Disagio dell'immanenza
Il problema è che questa dimensione individualistica prescinde da un orizzonte comune e si impone un soggettivismo che fa appello prevalentemente alla sfera emotiva per decidere. 2 casi di Nietzsche e Freud. Immanenza provoca condizione di disagio/difficoltà perché facciamo fatica a non avere punti di riferimenti. Si presenta almeno in 4 forme: nichilismo, relativismo, narcisismo e atomismo sociale. Categorie attraverso le quali cerchiamo di conoscere il mondo nel quale viviamo per capire le caratteristiche dei propri interlocutori.
Nichilismo
Radicale e profonda. Dal punto di vista storico: la prima seria traccia di nichilismo contemporaneo Turgenev in padri e figli romanzo piacevole si legge agevolmente. In questo romanzo anni 60 dell’800 compare un protagonista nichilista: in nome della scienza (giovane medico) fa piazza pulita dei valori della tradizione, la distrugge e si affida solo all’apporto della scienza e della tecnica. Il secondo punto essenziale è Nietzsche che distrugge tutte le certezze. Filosofare con il martello. Precarietà contingente sociale e psicologica dal punto di vista filosofico diventa più profonda. È la condizione umana che è precaria e non avendo principi a cui affidarmi la precarietà diventa assoluta (precarietà maggiore: morte.). non c’è un’essenza delle cose, cos’è l’uomo? L’uomo è un animale destinato a soffrire e morire. Non c’è una cosa in sé, non c’è un sostegno non c’è un’ancora di salvataggio. Dürrenmatt il tunnel. Sale sul treno e il treno imbocca il tunnel e questo tunnel non finisce. L’impiegato non vede l’uscita del tunnel, il treno va più veloce e va talmente veloce che si spacca ma non c’è una fine del tunnel, viene risucchiato dal nulla. Non è definibile, non ci sono punti di riferimento. Risucchiati dalla vita senza che noi lo vogliamo. Esempio del lago. Cosa significa? I valori supremi si svalutano. Valori principali sono quelli platonici e quelli cristiani.

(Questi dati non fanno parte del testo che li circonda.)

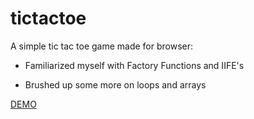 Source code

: # tictactoe

A simple tic tac toe game made for browser:

- Familiarized myself with Factory Functions and IIFE's

- Brushed up some more on loops and arrays 

[DEMO](https://tictactoe-edoiiduoi-candys-projects-28a65696.vercel.app/)
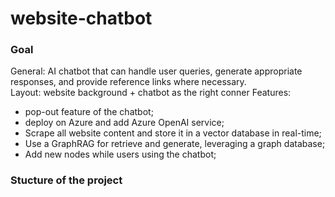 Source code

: # website-chatbot
### Goal
General: AI chatbot that can handle user queries, generate appropriate responses, and provide reference links where necessary.  
Layout: website background + chatbot as the right conner
Features:
- pop-out feature of the chatbot;
- deploy on Azure and add Azure OpenAI service;
- Scrape all website content and store it in a vector database in real-time;
- Use a GraphRAG for retrieve and generate, leveraging a graph database;
- Add new nodes while users using the chatbot;

### Stucture of the project
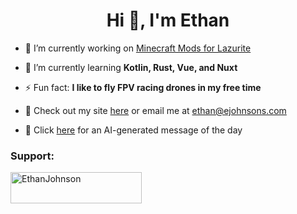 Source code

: <h1 align="center">Hi 👋, I'm Ethan</h1>

- 🔭 I’m currently working on [Minecraft Mods for Lazurite](https://github.com/LazuriteMC)

- 🌱 I’m currently learning **Kotlin, Rust, Vue, and Nuxt**

- ⚡ Fun fact: **I like to fly FPV racing drones in my free time**

- 🎯 Check out my site [here](http://ethanj.info) or email me at ethan@ejohnsons.com

- 🤖 Click [here](https://motd.bluevista.dev) for an AI-generated message of the day

<h3 align="left">Support:</h3>
<p><a href="https://www.buymeacoffee.com/EthanJohnson"> <img align="left" src="https://cdn.buymeacoffee.com/buttons/v2/default-yellow.png" height="50" width="210" alt="EthanJohnson" /></a></p><br><br>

Come mai sono qua se io non ho deciso di venire al mondo? L’uomo moderno credere in valori alterni, si avverte il vuoto che ci risucchia e la povertà dei valori. Conosce l’origine dei valori per non crederci più. La fede non c’è più. Non si crede a nessun valore. Tutto ciò di concretizza nel 125 della gaia scienza detto dell’uomo folle. Lanterna è la ragione ed è accesa di giorno quindi inutile. Dio è stato ucciso, spugna che cancella orizzonte, si precipita in un infinito nulla. Morte di dio killer gli uomini. Affinità con secolarizzazione e laicizzazione dei valori. Quando intende dio non intende solo la tradizione cristiana ma anche quella platonica paolina, da Platone e il modo in cui san paolo ha trasmesso i valori cristiani.
Metafisica andare di là del mondo fisico passandovi attraverso. La radice della filosofia occidentale è metafisica tipo Platone. La seconda navigazione (prima la navigazione a vela) noi spieghiamo la realtà con le robe fisiche. Ma il vento può venire meno, non posso affidarmi alla prima navigazione ma alla seconda: remi. Se la fisica non spiega più uso la metafisica. (es. cos’è una cosa bella? Rischio relatività. Possiamo però affidarci all’idea di bellezza che vale per sé stessa che non dipende dallo sguardo di ciascuno). Cristianesimo per la sua struttura.